◆ WHAT YOU SHOULD DO
Look through the data for the string "likely". Copy every line where it is found.

......

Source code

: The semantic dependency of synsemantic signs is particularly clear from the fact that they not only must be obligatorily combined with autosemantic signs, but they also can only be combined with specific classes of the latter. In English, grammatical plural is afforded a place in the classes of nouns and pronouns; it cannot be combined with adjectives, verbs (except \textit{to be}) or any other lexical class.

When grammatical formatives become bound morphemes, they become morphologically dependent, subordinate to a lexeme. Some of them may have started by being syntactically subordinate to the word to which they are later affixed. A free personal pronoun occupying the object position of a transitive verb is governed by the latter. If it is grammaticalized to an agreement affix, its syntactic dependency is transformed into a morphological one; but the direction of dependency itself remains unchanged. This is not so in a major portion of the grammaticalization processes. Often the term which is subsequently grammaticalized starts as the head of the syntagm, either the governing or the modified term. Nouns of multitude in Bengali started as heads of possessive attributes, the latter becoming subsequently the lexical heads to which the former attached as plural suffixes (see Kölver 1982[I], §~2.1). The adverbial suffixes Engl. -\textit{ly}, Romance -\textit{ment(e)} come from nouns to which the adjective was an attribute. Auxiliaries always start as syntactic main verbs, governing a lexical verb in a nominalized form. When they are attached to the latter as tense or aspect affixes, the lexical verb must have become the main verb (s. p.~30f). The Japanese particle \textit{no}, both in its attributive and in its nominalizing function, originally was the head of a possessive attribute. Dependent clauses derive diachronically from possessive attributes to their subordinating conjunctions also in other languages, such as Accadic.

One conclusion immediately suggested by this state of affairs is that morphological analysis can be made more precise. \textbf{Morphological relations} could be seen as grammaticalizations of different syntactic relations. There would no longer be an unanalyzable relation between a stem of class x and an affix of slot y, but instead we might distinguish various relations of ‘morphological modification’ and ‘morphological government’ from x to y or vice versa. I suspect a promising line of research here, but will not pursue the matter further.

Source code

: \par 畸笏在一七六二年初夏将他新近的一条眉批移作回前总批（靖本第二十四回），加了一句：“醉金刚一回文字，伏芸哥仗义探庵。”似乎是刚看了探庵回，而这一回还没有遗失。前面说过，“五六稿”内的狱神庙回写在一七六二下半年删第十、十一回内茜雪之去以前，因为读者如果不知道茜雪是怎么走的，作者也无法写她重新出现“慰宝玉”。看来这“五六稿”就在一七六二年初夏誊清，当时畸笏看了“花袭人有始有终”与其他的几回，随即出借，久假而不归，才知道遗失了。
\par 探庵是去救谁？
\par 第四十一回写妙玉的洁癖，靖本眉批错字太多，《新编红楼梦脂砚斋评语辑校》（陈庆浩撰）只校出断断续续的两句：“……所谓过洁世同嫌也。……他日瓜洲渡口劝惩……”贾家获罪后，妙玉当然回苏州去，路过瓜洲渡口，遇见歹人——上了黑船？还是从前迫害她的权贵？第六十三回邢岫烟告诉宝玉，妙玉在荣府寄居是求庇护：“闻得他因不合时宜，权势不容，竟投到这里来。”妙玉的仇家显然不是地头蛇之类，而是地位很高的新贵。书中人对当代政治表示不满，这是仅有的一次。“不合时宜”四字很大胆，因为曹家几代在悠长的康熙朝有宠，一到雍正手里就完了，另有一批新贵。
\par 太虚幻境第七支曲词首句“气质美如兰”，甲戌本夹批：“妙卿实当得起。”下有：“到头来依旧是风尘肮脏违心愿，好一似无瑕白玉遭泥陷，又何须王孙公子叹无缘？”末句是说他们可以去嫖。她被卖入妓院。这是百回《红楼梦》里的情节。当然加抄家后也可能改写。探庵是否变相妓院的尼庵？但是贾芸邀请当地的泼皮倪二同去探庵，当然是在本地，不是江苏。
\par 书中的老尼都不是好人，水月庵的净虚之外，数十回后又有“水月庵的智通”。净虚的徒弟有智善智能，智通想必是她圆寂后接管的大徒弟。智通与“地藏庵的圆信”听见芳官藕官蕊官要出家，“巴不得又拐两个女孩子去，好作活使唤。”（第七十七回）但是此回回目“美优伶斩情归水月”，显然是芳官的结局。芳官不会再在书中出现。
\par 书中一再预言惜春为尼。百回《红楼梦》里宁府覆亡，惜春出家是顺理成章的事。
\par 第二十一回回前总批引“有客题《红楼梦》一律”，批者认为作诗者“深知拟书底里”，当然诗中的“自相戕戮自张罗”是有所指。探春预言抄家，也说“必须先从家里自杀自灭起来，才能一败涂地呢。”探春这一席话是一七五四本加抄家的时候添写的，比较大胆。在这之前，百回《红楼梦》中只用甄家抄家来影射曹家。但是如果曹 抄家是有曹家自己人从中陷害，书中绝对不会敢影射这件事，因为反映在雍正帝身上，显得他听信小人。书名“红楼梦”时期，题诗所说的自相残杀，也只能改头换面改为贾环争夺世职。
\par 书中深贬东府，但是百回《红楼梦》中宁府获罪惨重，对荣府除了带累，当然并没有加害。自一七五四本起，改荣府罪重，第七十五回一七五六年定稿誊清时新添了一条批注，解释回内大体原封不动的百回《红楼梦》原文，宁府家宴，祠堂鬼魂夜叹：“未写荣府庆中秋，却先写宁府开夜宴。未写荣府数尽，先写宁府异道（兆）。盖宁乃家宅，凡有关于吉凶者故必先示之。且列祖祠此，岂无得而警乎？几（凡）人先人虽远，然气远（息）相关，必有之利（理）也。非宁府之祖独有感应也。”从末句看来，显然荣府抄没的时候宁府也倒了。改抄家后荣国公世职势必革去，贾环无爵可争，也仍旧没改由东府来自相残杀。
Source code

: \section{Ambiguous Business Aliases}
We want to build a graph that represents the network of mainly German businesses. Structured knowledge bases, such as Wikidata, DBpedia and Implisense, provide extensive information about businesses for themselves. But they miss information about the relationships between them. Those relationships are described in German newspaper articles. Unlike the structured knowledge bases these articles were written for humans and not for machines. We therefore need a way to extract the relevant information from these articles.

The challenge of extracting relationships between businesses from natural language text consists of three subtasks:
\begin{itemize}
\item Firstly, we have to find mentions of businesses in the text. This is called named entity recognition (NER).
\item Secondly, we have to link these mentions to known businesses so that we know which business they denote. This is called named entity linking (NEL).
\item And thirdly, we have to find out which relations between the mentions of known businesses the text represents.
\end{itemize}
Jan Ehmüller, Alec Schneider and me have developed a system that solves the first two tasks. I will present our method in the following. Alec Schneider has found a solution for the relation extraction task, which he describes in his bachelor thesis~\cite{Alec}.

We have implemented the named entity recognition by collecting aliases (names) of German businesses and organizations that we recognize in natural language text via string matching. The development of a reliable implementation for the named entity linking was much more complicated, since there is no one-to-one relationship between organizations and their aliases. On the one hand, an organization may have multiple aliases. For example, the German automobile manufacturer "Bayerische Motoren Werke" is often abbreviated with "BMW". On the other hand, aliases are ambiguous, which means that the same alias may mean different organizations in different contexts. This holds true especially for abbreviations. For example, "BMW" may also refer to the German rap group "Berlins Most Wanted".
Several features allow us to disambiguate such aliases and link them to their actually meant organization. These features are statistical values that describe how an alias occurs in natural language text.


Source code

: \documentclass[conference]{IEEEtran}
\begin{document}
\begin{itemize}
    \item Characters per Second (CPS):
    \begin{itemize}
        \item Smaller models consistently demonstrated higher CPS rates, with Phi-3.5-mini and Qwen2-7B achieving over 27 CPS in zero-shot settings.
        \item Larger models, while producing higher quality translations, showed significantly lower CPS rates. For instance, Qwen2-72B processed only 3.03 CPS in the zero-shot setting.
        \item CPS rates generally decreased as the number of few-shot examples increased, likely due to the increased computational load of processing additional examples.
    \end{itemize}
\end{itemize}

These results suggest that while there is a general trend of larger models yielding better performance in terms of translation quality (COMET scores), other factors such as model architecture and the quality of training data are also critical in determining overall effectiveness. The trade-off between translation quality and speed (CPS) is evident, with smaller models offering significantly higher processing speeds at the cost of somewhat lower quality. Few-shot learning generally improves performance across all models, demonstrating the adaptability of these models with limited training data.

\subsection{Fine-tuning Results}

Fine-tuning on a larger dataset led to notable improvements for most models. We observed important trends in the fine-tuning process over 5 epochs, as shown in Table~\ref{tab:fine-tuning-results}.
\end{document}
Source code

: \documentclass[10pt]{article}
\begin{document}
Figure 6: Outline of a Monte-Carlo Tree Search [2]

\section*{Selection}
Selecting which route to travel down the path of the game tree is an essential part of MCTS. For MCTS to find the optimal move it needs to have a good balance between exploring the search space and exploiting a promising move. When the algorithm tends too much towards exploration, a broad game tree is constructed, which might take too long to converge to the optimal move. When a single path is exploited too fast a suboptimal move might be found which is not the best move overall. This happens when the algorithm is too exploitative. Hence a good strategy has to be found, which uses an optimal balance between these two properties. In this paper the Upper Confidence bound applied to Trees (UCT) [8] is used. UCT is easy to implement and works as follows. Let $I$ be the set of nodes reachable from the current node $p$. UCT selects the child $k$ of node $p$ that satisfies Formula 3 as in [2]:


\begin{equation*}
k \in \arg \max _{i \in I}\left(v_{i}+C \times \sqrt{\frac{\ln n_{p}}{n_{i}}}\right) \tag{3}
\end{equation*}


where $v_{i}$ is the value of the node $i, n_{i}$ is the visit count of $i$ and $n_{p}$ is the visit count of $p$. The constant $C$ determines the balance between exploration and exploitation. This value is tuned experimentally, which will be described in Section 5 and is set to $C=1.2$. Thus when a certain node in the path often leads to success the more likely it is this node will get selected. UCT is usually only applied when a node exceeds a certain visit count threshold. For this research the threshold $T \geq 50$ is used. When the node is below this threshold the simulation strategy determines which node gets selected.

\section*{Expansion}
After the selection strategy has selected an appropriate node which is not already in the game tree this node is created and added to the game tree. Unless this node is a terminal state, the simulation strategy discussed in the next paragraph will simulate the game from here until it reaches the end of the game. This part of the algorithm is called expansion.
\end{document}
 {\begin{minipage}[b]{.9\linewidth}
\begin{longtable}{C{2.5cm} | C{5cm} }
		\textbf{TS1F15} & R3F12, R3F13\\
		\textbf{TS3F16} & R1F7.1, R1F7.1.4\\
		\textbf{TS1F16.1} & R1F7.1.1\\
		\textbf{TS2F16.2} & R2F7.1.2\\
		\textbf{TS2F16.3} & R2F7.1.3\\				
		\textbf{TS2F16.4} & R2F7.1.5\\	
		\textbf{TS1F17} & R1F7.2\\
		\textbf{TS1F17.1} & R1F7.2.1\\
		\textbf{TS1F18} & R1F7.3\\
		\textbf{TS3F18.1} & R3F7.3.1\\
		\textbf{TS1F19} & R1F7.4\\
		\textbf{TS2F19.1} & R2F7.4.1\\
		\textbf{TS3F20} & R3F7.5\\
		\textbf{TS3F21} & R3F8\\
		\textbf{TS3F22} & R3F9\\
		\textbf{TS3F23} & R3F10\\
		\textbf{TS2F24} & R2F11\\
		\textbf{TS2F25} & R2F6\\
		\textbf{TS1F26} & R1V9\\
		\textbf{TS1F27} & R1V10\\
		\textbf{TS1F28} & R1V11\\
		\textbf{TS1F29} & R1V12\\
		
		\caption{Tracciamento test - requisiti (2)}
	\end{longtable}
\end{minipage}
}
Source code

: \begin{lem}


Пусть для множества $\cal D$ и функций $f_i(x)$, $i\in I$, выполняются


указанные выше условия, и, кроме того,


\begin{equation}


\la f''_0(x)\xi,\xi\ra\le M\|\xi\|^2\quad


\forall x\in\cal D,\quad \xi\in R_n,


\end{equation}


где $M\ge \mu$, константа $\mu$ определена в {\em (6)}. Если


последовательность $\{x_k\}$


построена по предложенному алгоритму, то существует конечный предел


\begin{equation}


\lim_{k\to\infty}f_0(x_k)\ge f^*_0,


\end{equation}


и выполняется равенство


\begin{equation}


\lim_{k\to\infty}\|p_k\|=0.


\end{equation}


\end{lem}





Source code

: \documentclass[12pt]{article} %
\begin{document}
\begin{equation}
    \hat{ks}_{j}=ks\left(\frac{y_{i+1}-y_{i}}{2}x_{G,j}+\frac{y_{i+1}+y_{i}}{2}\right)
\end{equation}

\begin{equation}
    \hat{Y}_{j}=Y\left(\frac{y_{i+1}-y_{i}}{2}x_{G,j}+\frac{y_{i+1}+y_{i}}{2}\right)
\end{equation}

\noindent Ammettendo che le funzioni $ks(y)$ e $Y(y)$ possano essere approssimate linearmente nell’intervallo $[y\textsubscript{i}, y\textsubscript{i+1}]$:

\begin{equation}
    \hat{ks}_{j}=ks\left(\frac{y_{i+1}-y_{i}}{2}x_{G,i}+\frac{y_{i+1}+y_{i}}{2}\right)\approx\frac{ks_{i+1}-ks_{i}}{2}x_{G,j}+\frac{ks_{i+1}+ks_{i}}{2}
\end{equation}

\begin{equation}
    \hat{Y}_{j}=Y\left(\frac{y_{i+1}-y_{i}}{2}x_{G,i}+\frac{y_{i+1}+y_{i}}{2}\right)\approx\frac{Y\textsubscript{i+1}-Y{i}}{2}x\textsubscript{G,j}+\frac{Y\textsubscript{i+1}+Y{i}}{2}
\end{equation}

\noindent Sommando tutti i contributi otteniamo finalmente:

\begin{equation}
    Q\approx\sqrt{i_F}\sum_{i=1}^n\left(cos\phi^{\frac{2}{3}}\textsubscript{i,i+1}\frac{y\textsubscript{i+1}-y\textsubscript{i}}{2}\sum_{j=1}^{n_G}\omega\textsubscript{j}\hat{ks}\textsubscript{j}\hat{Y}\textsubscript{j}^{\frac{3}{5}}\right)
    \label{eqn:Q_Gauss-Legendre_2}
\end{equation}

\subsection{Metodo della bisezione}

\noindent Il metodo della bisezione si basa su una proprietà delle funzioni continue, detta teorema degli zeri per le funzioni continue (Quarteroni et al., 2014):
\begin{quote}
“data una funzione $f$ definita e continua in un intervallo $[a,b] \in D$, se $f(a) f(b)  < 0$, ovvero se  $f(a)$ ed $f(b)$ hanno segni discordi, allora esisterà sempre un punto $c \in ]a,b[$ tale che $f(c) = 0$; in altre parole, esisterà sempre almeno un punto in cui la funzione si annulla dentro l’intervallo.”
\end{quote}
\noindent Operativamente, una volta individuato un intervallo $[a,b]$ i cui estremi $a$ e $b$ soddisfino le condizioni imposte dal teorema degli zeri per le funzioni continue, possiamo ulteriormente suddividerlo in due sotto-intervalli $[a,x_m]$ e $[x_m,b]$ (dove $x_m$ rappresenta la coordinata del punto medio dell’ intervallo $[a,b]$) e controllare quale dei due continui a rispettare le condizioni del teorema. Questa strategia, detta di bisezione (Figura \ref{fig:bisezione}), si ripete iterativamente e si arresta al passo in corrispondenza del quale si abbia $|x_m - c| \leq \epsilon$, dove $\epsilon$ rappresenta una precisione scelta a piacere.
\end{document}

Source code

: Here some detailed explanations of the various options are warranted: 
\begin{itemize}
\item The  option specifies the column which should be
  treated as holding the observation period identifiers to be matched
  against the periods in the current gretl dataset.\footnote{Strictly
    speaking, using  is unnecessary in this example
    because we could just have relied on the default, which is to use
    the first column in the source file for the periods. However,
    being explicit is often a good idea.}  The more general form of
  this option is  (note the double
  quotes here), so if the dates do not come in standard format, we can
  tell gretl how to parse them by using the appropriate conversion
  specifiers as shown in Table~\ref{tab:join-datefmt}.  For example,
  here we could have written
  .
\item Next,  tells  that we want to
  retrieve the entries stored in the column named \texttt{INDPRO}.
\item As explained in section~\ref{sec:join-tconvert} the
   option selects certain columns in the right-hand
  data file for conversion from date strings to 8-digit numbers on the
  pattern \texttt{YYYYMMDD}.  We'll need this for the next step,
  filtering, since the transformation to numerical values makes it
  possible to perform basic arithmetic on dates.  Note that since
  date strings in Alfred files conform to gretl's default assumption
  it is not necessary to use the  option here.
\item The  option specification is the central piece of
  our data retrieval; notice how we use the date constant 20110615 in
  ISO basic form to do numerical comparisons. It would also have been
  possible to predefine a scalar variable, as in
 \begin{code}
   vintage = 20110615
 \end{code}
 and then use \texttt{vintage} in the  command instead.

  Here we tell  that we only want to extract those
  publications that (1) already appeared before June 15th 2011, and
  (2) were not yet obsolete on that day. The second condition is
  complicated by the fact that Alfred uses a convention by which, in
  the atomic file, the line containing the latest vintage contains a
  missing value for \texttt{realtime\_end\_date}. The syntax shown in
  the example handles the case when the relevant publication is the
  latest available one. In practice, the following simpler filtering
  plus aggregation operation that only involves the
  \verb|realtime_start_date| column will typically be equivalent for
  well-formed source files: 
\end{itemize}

......

◆ SOLUTION TO THIS EXERCISE
        \item CPS rates generally decreased as the number of few-shot examples increased, likely due to the increased computational load of processing additional examples.
where $v_{i}$ is the value of the node $i, n_{i}$ is the visit count of $i$ and $n_{p}$ is the visit count of $p$. The constant $C$ determines the balance between exploration and exploitation. This value is tuned experimentally, which will be described in Section 5 and is set to $C=1.2$. Thus when a certain node in the path often leads to success the more likely it is this node will get selected. UCT is usually only applied when a node exceeds a certain visit count threshold. For this research the threshold $T \geq 50$ is used. When the node is below this threshold the simulation strategy determines which node gets selected.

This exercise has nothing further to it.